What to work on: Could you transcribe all of the data exactly and skip any pictures?

Records shown: Begin

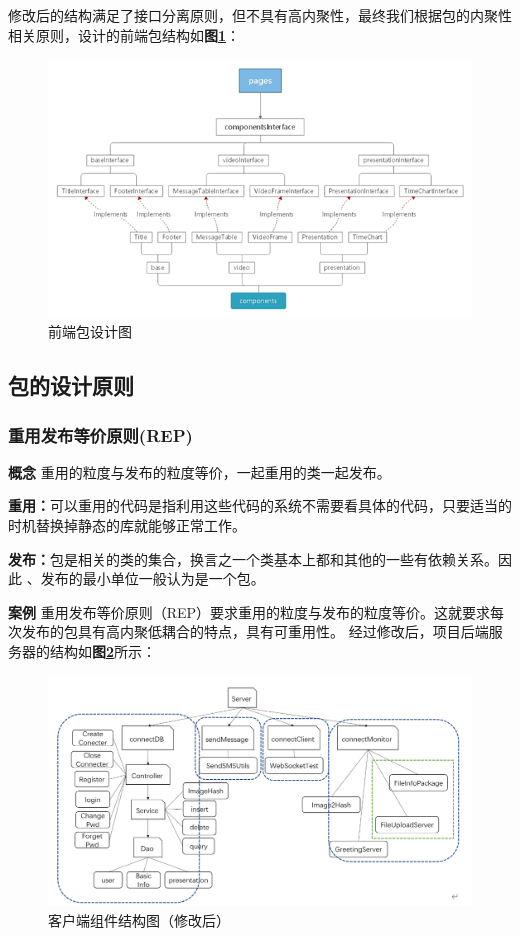 \documentclass[article]{BJTU-thesis}
\begin{document}
\newpage

修改后的结构满足了接口分离原则，但不具有高内聚性，最终我们根据包的内聚性相关原则，设计的前端包结构如\textbf{图\ref{fig:fig15}}：

\begin{figure}[!htbp]
	\centering
	\includegraphics[scale=0.7]{img/14.png}
	\caption{前端包设计图}\label{fig:fig15}
\end{figure}

\subsection{包的设计原则}

\subsubsection{重用发布等价原则(REP)}
\textbf{概念} 重用的粒度与发布的粒度等价，一起重用的类一起发布。

\textbf{重用：}可以重用的代码是指利用这些代码的系统不需要看具体的代码，只要适当的时机替换掉静态的库就能够正常工作。

\textbf{发布：}包是相关的类的集合，换言之一个类基本上都和其他的一些有依赖关系。因此 、发布的最小单位一般认为是一个包。

\textbf{案例} 重用发布等价原则（REP）要求重用的粒度与发布的粒度等价。这就要求每次发布的包具有高内聚低耦合的特点，具有可重用性。
经过修改后，项目后端服务器的结构如\textbf{图\ref{fig:fig10}}所示：

\begin{figure}[!htbp]
	\centering
	\includegraphics[scale=0.6]{img/10.png}
	\caption{客户端组件结构图（修改后）}\label{fig:fig10}
\end{figure}
\end{document}
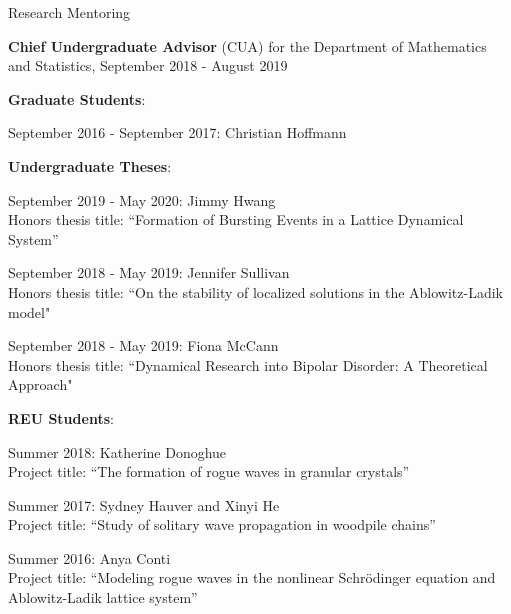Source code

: \documentclass[10pt]{article} %
\newenvironment{outerlist}[1][\enskip\textbullet]%
        {\begin{itemize}[#1]}{\end{itemize}%
         \vspace{-.6\baselineskip}}
\newenvironment{innerlist}[1][\enskip\textbullet]%
        {\begin{compactitem}[#1]}{\end{compactitem}}
\begin{document}
\begin{section}{Research Mentoring}
\begin{outerlist}
\begin{innerlist}
\item[$\triangleright$] \textbf{Chief Undergraduate Advisor}
(CUA) for the Department of Mathematics and Statistics, September 2018 - August 2019
\item[$\triangleright$] \textbf{Graduate Students}:
\begin{innerlist}
\item[$\star$] September 2016 - September 2017: Christian Hoffmann
\end{innerlist}
\item[$\triangleright$] \textbf{Undergraduate Theses}:
\begin{innerlist}
\item[$\star$] September 2019 - May 2020: Jimmy Hwang\\
Honors thesis title: ``Formation of Bursting Events in a Lattice Dynamical System''
\item[$\star$] September 2018 - May 2019: Jennifer Sullivan\\
Honors thesis title: ``On the stability of localized solutions in the Ablowitz-Ladik model"
\item[$\star$] September 2018 - May 2019: Fiona McCann\\
Honors thesis title: ``Dynamical Research into Bipolar Disorder: A Theoretical Approach"
\end{innerlist}
\item[$\triangleright$] \textbf{REU Students}:
\begin{innerlist}
\item[$\star$] Summer 2018: Katherine Donoghue\\
Project title: ``The formation of rogue waves in granular crystals''
\item[$\star$]  Summer 2017: Sydney Hauver and Xinyi He\\
Project title: ``Study of solitary wave propagation in woodpile chains''
\item[$\star$] Summer 2016: Anya Conti \\
Project title: ``Modeling rogue waves in the nonlinear Schr\"odinger
equation and Ablowitz-Ladik lattice system''
\end{innerlist}

\end{innerlist}
\end{outerlist}

\end{section}
\end{document}
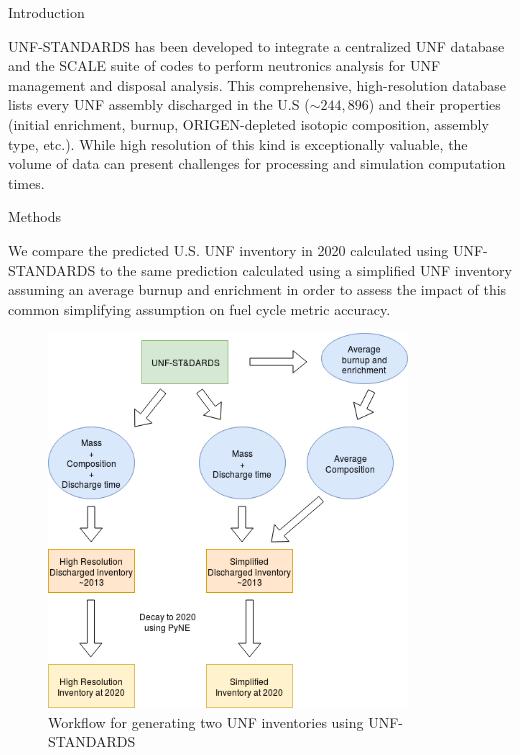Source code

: \documentclass[final]{beamer}
\newlength{\onecolwid}
\newlength{\threecolwid}
\begin{document}
\begin{frame}[t]
\begin{columns}[t,totalwidth=\threecolwid]
\begin{column}{\onecolwid}
\begin{block}{Introduction}

\gls{UNF-STANDARDS} has been developed to integrate
a centralized \gls{UNF} database \cite{peterson_used_2013} and the SCALE suite of codes \cite{noauthor_scale_nodate} to
perform neutronics analysis for
\gls{UNF} management and disposal analysis.
This comprehensive, high-resolution database lists every \gls{UNF} assembly discharged 
in the U.S ($\sim244,896$) and their properties
(initial enrichment, burnup, ORIGEN-depleted isotopic composition, assembly type, etc.).
While high resolution of this kind is exceptionally valuable, the volume of data can 
present challenges for processing and simulation computation times.


\end{block}


\begin{block}{Methods}

We compare the predicted U.S. \gls{UNF} inventory in 2020 calculated using
\gls{UNF-STANDARDS} to the same prediction calculated using a simplified \gls{UNF} 
inventory assuming an average burnup and enrichment in order to assess the impact of this common simplifying assumption on fuel cycle metric accuracy.

\begin{figure}
    \includegraphics[width=0.85\textwidth]{../images/flow.png}
    \caption{Workflow for generating two \gls{UNF} inventories using \gls{UNF-STANDARDS}}
    \label{fig:flow}
\end{figure}


\end{block}
\end{column}
\end{columns}
\end{frame}
\end{document}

Records shown: End

Response area:
 \documentclass[article]{BJTU-thesis}
\begin{document}
\newpage

修改后的结构满足了接口分离原则，但不具有高内聚性，最终我们根据包的内聚性相关原则，设计的前端包结构如\textbf{图\ref{fig:fig15}}：

\begin{figure}[!htbp]
	\centering
	\includegraphics[scale=0.7]{img/14.png}
	\caption{前端包设计图}\label{fig:fig15}
\end{figure}

\subsection{包的设计原则}

\subsubsection{重用发布等价原则(REP)}
\textbf{概念} 重用的粒度与发布的粒度等价，一起重用的类一起发布。

\textbf{重用：}可以重用的代码是指利用这些代码的系统不需要看具体的代码，只要适当的时机替换掉静态的库就能够正常工作。

\textbf{发布：}包是相关的类的集合，换言之一个类基本上都和其他的一些有依赖关系。因此 、发布的最小单位一般认为是一个包。

\textbf{案例} 重用发布等价原则（REP）要求重用的粒度与发布的粒度等价。这就要求每次发布的包具有高内聚低耦合的特点，具有可重用性。
经过修改后，项目后端服务器的结构如\textbf{图\ref{fig:fig10}}所示：

\begin{figure}[!htbp]
	\centering
	\includegraphics[scale=0.6]{img/10.png}
	\caption{客户端组件结构图（修改后）}\label{fig:fig10}
\end{figure}
\end{document}
Source code

: \documentclass[10pt]{article} %
\newenvironment{outerlist}[1][\enskip\textbullet]%
        {\begin{itemize}[#1]}{\end{itemize}%
         \vspace{-.6\baselineskip}}
\newenvironment{innerlist}[1][\enskip\textbullet]%
        {\begin{compactitem}[#1]}{\end{compactitem}}
\begin{document}
\begin{section}{Research Mentoring}
\begin{outerlist}
\begin{innerlist}
\item[$\triangleright$] \textbf{Chief Undergraduate Advisor}
(CUA) for the Department of Mathematics and Statistics, September 2018 - August 2019
\item[$\triangleright$] \textbf{Graduate Students}:
\begin{innerlist}
\item[$\star$] September 2016 - September 2017: Christian Hoffmann
\end{innerlist}
\item[$\triangleright$] \textbf{Undergraduate Theses}:
\begin{innerlist}
\item[$\star$] September 2019 - May 2020: Jimmy Hwang\\
Honors thesis title: ``Formation of Bursting Events in a Lattice Dynamical System''
\item[$\star$] September 2018 - May 2019: Jennifer Sullivan\\
Honors thesis title: ``On the stability of localized solutions in the Ablowitz-Ladik model"
\item[$\star$] September 2018 - May 2019: Fiona McCann\\
Honors thesis title: ``Dynamical Research into Bipolar Disorder: A Theoretical Approach"
\end{innerlist}
\item[$\triangleright$] \textbf{REU Students}:
\begin{innerlist}
\item[$\star$] Summer 2018: Katherine Donoghue\\
Project title: ``The formation of rogue waves in granular crystals''
\item[$\star$]  Summer 2017: Sydney Hauver and Xinyi He\\
Project title: ``Study of solitary wave propagation in woodpile chains''
\item[$\star$] Summer 2016: Anya Conti \\
Project title: ``Modeling rogue waves in the nonlinear Schr\"odinger
equation and Ablowitz-Ladik lattice system''
\end{innerlist}

\end{innerlist}
\end{outerlist}

\end{section}
\end{document}
Source code

: \documentclass[final]{beamer}
\newlength{\onecolwid}
\newlength{\threecolwid}
\begin{document}
\begin{frame}[t]
\begin{columns}[t,totalwidth=\threecolwid]
\begin{column}{\onecolwid}
\begin{block}{Introduction}

\gls{UNF-STANDARDS} has been developed to integrate
a centralized \gls{UNF} database \cite{peterson_used_2013} and the SCALE suite of codes \cite{noauthor_scale_nodate} to
perform neutronics analysis for
\gls{UNF} management and disposal analysis.
This comprehensive, high-resolution database lists every \gls{UNF} assembly discharged 
in the U.S ($\sim244,896$) and their properties
(initial enrichment, burnup, ORIGEN-depleted isotopic composition, assembly type, etc.).
While high resolution of this kind is exceptionally valuable, the volume of data can 
present challenges for processing and simulation computation times.


\end{block}


\begin{block}{Methods}

We compare the predicted U.S. \gls{UNF} inventory in 2020 calculated using
\gls{UNF-STANDARDS} to the same prediction calculated using a simplified \gls{UNF} 
inventory assuming an average burnup and enrichment in order to assess the impact of this common simplifying assumption on fuel cycle metric accuracy.

\begin{figure}
    \includegraphics[width=0.85\textwidth]{../images/flow.png}
    \caption{Workflow for generating two \gls{UNF} inventories using \gls{UNF-STANDARDS}}
    \label{fig:flow}
\end{figure}


\end{block}
\end{column}
\end{columns}
\end{frame}
\end{document}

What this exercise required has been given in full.